Manufacturing

Product reviews, features, and tutorials for optimizing use of CAD software and hardware for mechanical (MCAD) and other product design.
Collaboration

Ten Tips for Success with Online Meetings

27 Mar, 2020 By: Lynn Allen

From simplifying your CAD environment to smiling, here are ten simple ways you can improve your online meeting experience when you’re working from home.


If it isn’t rough enough adjusting to working from home, now you need to deal with online meetings! Sure, you’ve had a few here and there in the past — but now your success with clients and coworkers practically depends on them. I recently taught a series of classes focused on mastering online meetings, and thought perhaps you could use a few insider tips to help you shine during this transition. Hang in there; we’ll get through this together!

Whether your company chooses to use Zoom (my favorite), GoToMeeting, Skype, or another application, these tips should come in handy for most any online meeting app. The goal here is to craft an online experience that’s as close to a face-to-face meeting as possible, thereby netting the best results.

Tip 1: Log on Early

Online meetings are notorious for having technical issues. (There, I said it!) Start off on the right foot by logging on at least three minutes early — or five, if you’re the meeting organizer. You can ensure you have time to load the app, if needed, and to check your speakers, microphone, and webcam (when applicable) before entering the meeting. (This also means you should try to avoid booking back-to-back online meetings.)

If you are the meeting organizer and you open the meeting early (which you should), don’t just sit there in silence; be a good host and make small talk. You wouldn’t ignore your coworkers and clients in a conference room before a meeting started — would you?

Tip 2: Select an Appropriate Location

Whether you’ll be on camera or not, you’ll want to choose a location conducive to success: Someplace quiet and free of distractions, with a strong Internet connection. Aim for good lighting and a professional-looking background free of clutter, if there is a chance you might find yourself on camera. It’s really as simple as turning around and looking at what is behind you! Some apps, including Zoom, allow you to customize your background — which certainly comes in handy if you don’t have a professional-looking location available. (Office in the bathtub, anybody?)


Are you the type that keeps a messy desk? Take the time to be sure that the area behind you is tidy, or use a custom background image instead. Image source: Tetiana Soares/stock.adobe.com.


If you find your Internet is dodgy, kill the camera first. If you are still in trouble, then call into the online meeting by phone to make sure you at least sound good.

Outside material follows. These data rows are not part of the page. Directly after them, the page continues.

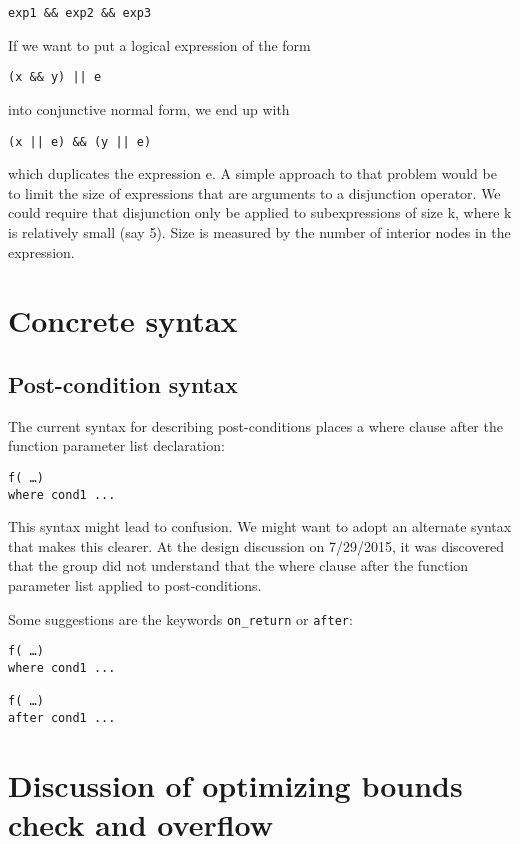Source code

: \begin{verbatim}
exp1 && exp2 && exp3
\end{verbatim}

If we want to put a logical expression of the form
\begin{verbatim}
(x && y) || e
\end{verbatim}

into conjunctive normal form, we end up with

\begin{verbatim}
(x || e) && (y || e)
\end{verbatim}

which duplicates the expression e. A simple approach to that problem
would be to limit the size of expressions that are arguments to a
disjunction operator. We could require that disjunction only be applied
to subexpressions of size k, where k is relatively small (say 5). Size
is measured by the number of interior nodes in the expression.

 \section{Concrete syntax}\label{concrete-syntax}

\subsection{Post-condition syntax}\label{post-condition-syntax}

The current syntax for describing post-conditions places a where clause
after the function parameter list declaration:

\begin{verbatim}
f( …)
where cond1 ...
\end{verbatim}

This syntax might lead to confusion. We might want to adopt an alternate
syntax that makes this clearer. At the design discussion on 7/29/2015,
it was discovered that the group did not understand that the where
clause after the function parameter list applied to post-conditions.

Some suggestions are the keywords \texttt{on\_return} or \texttt{after}:

\begin{verbatim}
f( …)
where cond1 ...

f( …)
after cond1 ...
\end{verbatim}

\section{Discussion of optimizing bounds check and overflow}\label{discussion-of-optimizing-bounds-check-and-overflow}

Close the door and put an “On Air” sign on your door to avoid unnecessary disruptions; this is especially important now that the kids are home! (I also close the lower blinds so my dog can’t see outside, to prevent any extemporaneous barking episodes.) And not to worry if your kid, cat, or partner accidentally makes their way into your online meeting during these unusual times of isolation. I’ve found that everyone is much more tolerant right now — and it might just lighten everyone’s mood! Just don’t make that the goal.

Tip 3: Speak Concisely, Loudly, and Slowly

Online meetings can be tough on the quiet introvert, because you really need to speak up for the other participants to understand you. Enunciation is key (especially if you are not on camera), and fast talkers are doomed. Think of yourself as a news reporter as you are presenting: While that style of speaking may seem slow and uncomfortable to you, it will sound clear and intelligible to those in attendance. And always use a headset or microphone! Don’t get lazy and rely on your computer mic, or you risk sounding faint or garbled.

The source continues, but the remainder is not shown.